Ja! Denn wir müssen auch in Zukunft junge Menschen dafür begeistern, als Spieler, Trainer oder Offizielle Verantwortung zu übernehmen. Ohne dafür immer einen finanziellen Gegenwert zu bekommen. Nur mit dem Ehrenamt kann die breite Basis des Fußballs überleben.
Brauchen die Amateure die Profis?
Auch hier ein eindeutiges „Ja“. Spitzenfußball, der Menschen in die Stadien lockt und Idole produziert, ist und bleibt der Grund, warum Jungen und Mädchen überhaupt anfangen, Fußball zu spielen.
Brauchen die Profis die Amateure?
Natürlich! Woher kommen denn die vielen Talente in den Nachwuchsleistungszentren? Aus den kleinen Vereinen, die noch vor den Profiklubs eine Vorauswahl der Talente vornehmen. Die offen sind für ALLE fußballbegeisterten Jungen und Mädchen, während die Proficlubs nur noch die besten Spieler aufnehmen. Das ist wichtige Basisarbeit, die Amateurklubs sind das Fundament der großen Vereine. Dessen müssen sich die großen Clubs bewusst sein. Und sich zu regelmäßigen kostenlosen Auftritten bei Amateurvereinen verpflichten. Als wir 2012 den FC Schalke 04 zu Besuch hatten, war ganz Haltern im Ausnahmezustand. Die Kids sehen ihre Idole und der Kassierer freut sich über die Einnahmen. Das wirkt bis heute nach!
Was ist für den Sky-Experten und Amateurfußball-Förderer Christoph Metzelder aktuell der größte Dorn im Auge?
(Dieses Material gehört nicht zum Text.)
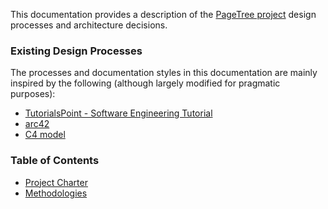 
This documentation provides a description of the [PageTree project](https://github.com/Dariusz-L/PageTree) design processes and architecture decisions.

### Existing Design Processes
The processes and documentation styles in this documentation are mainly inspired by the following (although largely modified for pragmatic purposes):
- [TutorialsPoint - Software Engineering Tutorial](https://www.tutorialspoint.com/software_engineering/index.htm)
- [arc42](https://arc42.org/)
- [C4 model](https://c4model.com/)

### Table of Contents
- [Project Charter](/docs/Project%20Charter.md)
- [Methodologies](/docs/Methodologies.md)

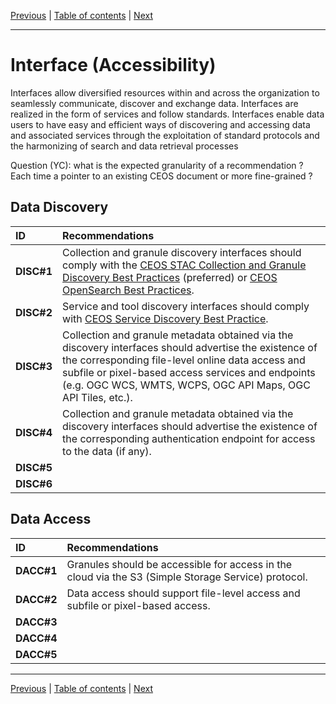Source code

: [Previous](Architecture.md) | [Table of contents](README.md) | [Next](Quality.md)
***
# **Interface (Accessibility)**
Interfaces allow diversified resources within and across the organization to seamlessly communicate, discover and exchange data. Interfaces are realized in the form of services and follow standards. Interfaces enable data users to have easy and efficient ways of discovering and accessing data and associated services through the exploitation of standard protocols and the harmonizing of search and data retrieval processes

Question (YC): what is the expected granularity of a recommendation ? Each time a pointer to an existing CEOS document or more fine-grained ?

## Data Discovery

| **ID** | **Recommendations** |
| :---- | :---- |
| **DISC\#1** | Collection and granule discovery interfaces should comply with the [CEOS STAC Collection and Granule Discovery Best Practices](https://github.com/ceos-org/stac-collection-and-granule-discovery-best-practices/tree/v1.0.0) (preferred) or [CEOS OpenSearch Best Practices](https://ceos.org/document_management/Working_Groups/WGISS/Documents/WGISS%20Best%20Practices/CEOS%20OpenSearch%20Best%20Practice.pdf). |
| **DISC\#2** | Service and tool discovery interfaces should comply with [CEOS Service Discovery Best Practice](https://ceos.org/document_management/Working_Groups/WGISS/Documents/WGISS%20Best%20Practices/CEOS-Service-Discovery-Best-Practices_V1.1.pdf). |
| **DISC\#3** | Collection and granule metadata obtained via the discovery interfaces should advertise the existence of the corresponding file-level online data access and subfile or pixel-based access services and endpoints (e.g. OGC WCS, WMTS, WCPS, OGC API Maps, OGC API Tiles, etc.). |
| **DISC\#4** | Collection and granule metadata obtained via the discovery interfaces should advertise the existence of the corresponding authentication endpoint for access to the data (if any). |
| **DISC\#5** |  |
| **DISC\#6** |  |

## Data Access
| **ID** | **Recommendations** |
| :---- | :---- |
| **DACC\#1** |  Granules should be accessible for access in the cloud via the S3 (Simple Storage Service) protocol. |
| **DACC\#2** |  Data access should support file-level access and subfile or pixel-based access.|
| **DACC\#3** |  |
| **DACC\#4** |  |
| **DACC\#5** |  |



***
[Previous](Architecture.md) | [Table of contents](README.md) | [Next](Quality.md)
Die Diskussion über die Anstoßzeiten. Ich kann verstehen, dass die Vereine und die DFL erstmal für sich selber verantwortlich sind. Aber für den Amateursport wären Spiele am Sonntagmittag, also zur Kernspielzeit in den unteren Ligen, eine Vollkatastrophe. Wenn beispielsweise Dortmund oder Schalke am Sonntag um 13.30 Uhr spielen sollten, verlieren Vereine wie der TuS Haltern nicht nur Zuschauer, sondern auch Spieler, die Dauerkarteninhaber der beiden Revierklubs sind.